20

Is there a way I can improve this kind of SQL query performance:

INSERT
INTO ...
WHERE NOT EXISTS(Validation...)

The problem is when I have many data in my table (like million of rows), the execution of the WHERE NOT EXISTS clause if very slow. I have to do this verification because I can't insert duplicated data.

I use SQLServer 2005

thx

Vladimir Sachek
  • 1,126
  • 1
  • 7
  • 20
Melursus
  • 10,328
  • 19
  • 69
  • 103
  • Are you inserting from one table into another? – achinda99 Feb 16 '09 at 20:50
  • Yes but they are not formatted the same way. For example in table A the date is an integer 20070102 and in table B the table is a datetime – Melursus Feb 16 '09 at 21:34
  • usually if you can do NOT EXISTS then there is likely a way to swap to using EXISTS ... may need an extra temp table but it's possible to be quicker – whytheq Aug 15 '19 at 13:06

7 Answers7

14

Make sure you are searching on indexed columns, with no manipulation of the data within those columns (like substring etc.)

cjk
  • 45,739
  • 9
  • 81
  • 112
13

Off the top of my head, you could try something like:

 TRUNCATE temptable
 INSERT INTO temptable ...
 INSERT INTO temptable ... 
 ...
 INSERT INTO realtable
 SELECT temptable.* FROM temptable
 LEFT JOIN realtable on realtable.key = temptable.key
 WHERE realtable.key is null
Blorgbeard
  • 101,031
  • 48
  • 228
  • 272
  • 2
    In my tests in a table with millions of rows this has been the fastest solution by far... OP's option lasts several minutes, accepted (ck's) answer lasts several minutes, your solution lasts 10 seconds (and I'm using the correct indexes in all solutions) – David Espart Aug 02 '11 at 16:54
6

Try to replace the NOT EXISTS with a left outer join, it sometimes performs better in large data sets.

Otávio Décio
  • 73,752
  • 17
  • 161
  • 228
  • Funny, I've more often found the opposite.

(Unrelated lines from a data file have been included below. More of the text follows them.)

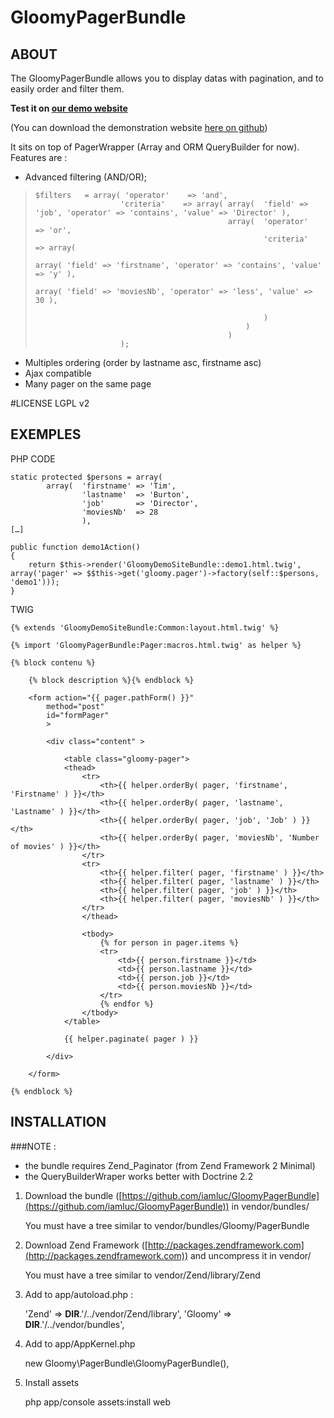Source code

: GloomyPagerBundle
=================

ABOUT
-----

The GloomyPagerBundle allows you to display datas with pagination, and to easily order and filter them.

**Test it on [our demo website](http://iamluc.legtux.org/web/demo1)**

(You can download the demonstration website [here on github](https://github.com/iamluc/DemoSite))

It sits on top of PagerWrapper (Array and ORM QueryBuilder for now).
Features are :

- Advanced filtering (AND/OR);

>     $filters   = array( 'operator'    => 'and',
>                        'criteria'    => array( array(  'field' => 'job', 'operator' => 'contains', 'value' => 'Director' ),
>                                                array(  'operator'    => 'or',
>                                                        'criteria'    => array(
>                                                                array( 'field' => 'firstname', 'operator' => 'contains', 'value' => 'y' ),
>                                                                array( 'field' => 'moviesNb', 'operator' => 'less', 'value' => 30 ),
>
>                                                        )
>                                                    )
>                                                )
>                        );

- Multiples ordering (order by lastname asc, firstname asc)
- Ajax compatible
- Many pager on the same page

#LICENSE
LGPL v2

EXEMPLES
--------

PHP CODE

    static protected $persons = array(
            array(  'firstname' => 'Tim',
                    'lastname'  => 'Burton',
                    'job'       => 'Director',
                    'moviesNb'  => 28
                    ),
    […]

    public function demo1Action()
    {
        return $this->render('GloomyDemoSiteBundle::demo1.html.twig', array('pager' => $$this->get('gloomy.pager')->factory(self::$persons, 'demo1')));
    }

TWIG

    {% extends 'GloomyDemoSiteBundle:Common:layout.html.twig' %}

    {% import 'GloomyPagerBundle:Pager:macros.html.twig' as helper %}

    {% block contenu %}

        {% block description %}{% endblock %}

        <form action="{{ pager.pathForm() }}"
            method="post"
            id="formPager"
            >

            <div class="content" >

                <table class="gloomy-pager">
                <thead>
                    <tr>
                        <th>{{ helper.orderBy( pager, 'firstname', 'Firstname' ) }}</th>
                        <th>{{ helper.orderBy( pager, 'lastname', 'Lastname' ) }}</th>
                        <th>{{ helper.orderBy( pager, 'job', 'Job' ) }}</th>
                        <th>{{ helper.orderBy( pager, 'moviesNb', 'Number of movies' ) }}</th>
                    </tr>
                    <tr>
                        <th>{{ helper.filter( pager, 'firstname' ) }}</th>
                        <th>{{ helper.filter( pager, 'lastname' ) }}</th>
                        <th>{{ helper.filter( pager, 'job' ) }}</th>
                        <th>{{ helper.filter( pager, 'moviesNb' ) }}</th>
                    </tr>
                    </thead>

                    <tbody>
                        {% for person in pager.items %}
                        <tr>
                            <td>{{ person.firstname }}</td>
                            <td>{{ person.lastname }}</td>
                            <td>{{ person.job }}</td>
                            <td>{{ person.moviesNb }}</td>
                        </tr>
                        {% endfor %}
                    </tbody>
                </table>

                {{ helper.paginate( pager ) }}

            </div>

        </form>

    {% endblock %}

INSTALLATION
------------

###NOTE :
* the bundle requires Zend_Paginator (from Zend Framework 2 Minimal)
* the QueryBuilderWraper works better with Doctrine 2.2


1) Download the bundle ([https://github.com/iamluc/GloomyPagerBundle](https://github.com/iamluc/GloomyPagerBundle)) in vendor/bundles/

    You must have a tree similar to vendor/bundles/Gloomy/PagerBundle

2) Download Zend Framework ([http://packages.zendframework.com](http://packages.zendframework.com)) and uncompress it in vendor/

    You must have a tree similar to vendor/Zend/library/Zend

3) Add to app/autoload.php :

    'Zend'             => __DIR__.'/../vendor/Zend/library',
    'Gloomy'           => __DIR__.'/../vendor/bundles',

4) Add to app/AppKernel.php

    new Gloomy\PagerBundle\GloomyPagerBundle(),

5) Install assets

    php app/console assets:install web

EXISTS will stop searching at the first match found, whereas a join makes all possible matches. Thus EXISTS ought to be faster. I think. – sfuqua Feb 16 '09 at 23:20
  • The thing is, NOT EXISTS will always cause a table scan whereas if you are careful with your join you might be working solely with indexes. – Otávio Décio Feb 16 '09 at 23:31
  • 2
    ávio, I don't think it's true that NOT EXISTS will always cause a table scan. See this post: http://social.msdn.microsoft.com/Forums/en-US/transactsql/thread/582544fb-beda-46c0-befd-4b28b5c2cdee/ – John M Gant Nov 11 '10 at 14:26
2

Outer Apply tends to work for me...

instead of:

from t1
where not exists (select 1 from t2 where t1.something=t2.something)

I'll use:

from t1
outer apply (
    select top 1 1 as found from t2 where t1.something=t2.something
) t2f
where t2f.found is null
b_levitt
  • 7,059
  • 2
  • 41
  • 56
1

Pay attention to the other answer regarding indexing. NOT EXISTS is typically quite fast if you have good indexes.

But I have had performance issues with statements like you describe. One method I've used to get around that is to use a temp table for the candidate values, perform a DELETE FROM ... WHERE EXISTS (...), and then blindly INSERT the remainder. Inside a transaction, of course, to avoid race conditions. Splitting up the queries sometimes allows the optimizer to do its job without getting confused.

dwc
  • 24,196
  • 7
  • 44
  • 55
0

If you can at all reduce your problem space, then you'll gain heaps of performance. Are you absolutely sure that every one of those rows in that table needs to be checked?

The other thing you might want to try is a DELETE InsertTable FROM InsertTable INNER JOIN ExistingTable ON <Validation criteria> before your insert. However, your mileage may vary

hova
  • 2,811
  • 20
  • 19
0
insert into customers 
select * 
from newcustomers 
where customerid not in (select customerid 
                         from customers)

..may be more efficient. As others have said, make sure you've got indexes on any lookup fields.

C B
  • 1,677
  • 6
  • 18
  • 20
SqlACID
  • 4,024
  • 20
  • 28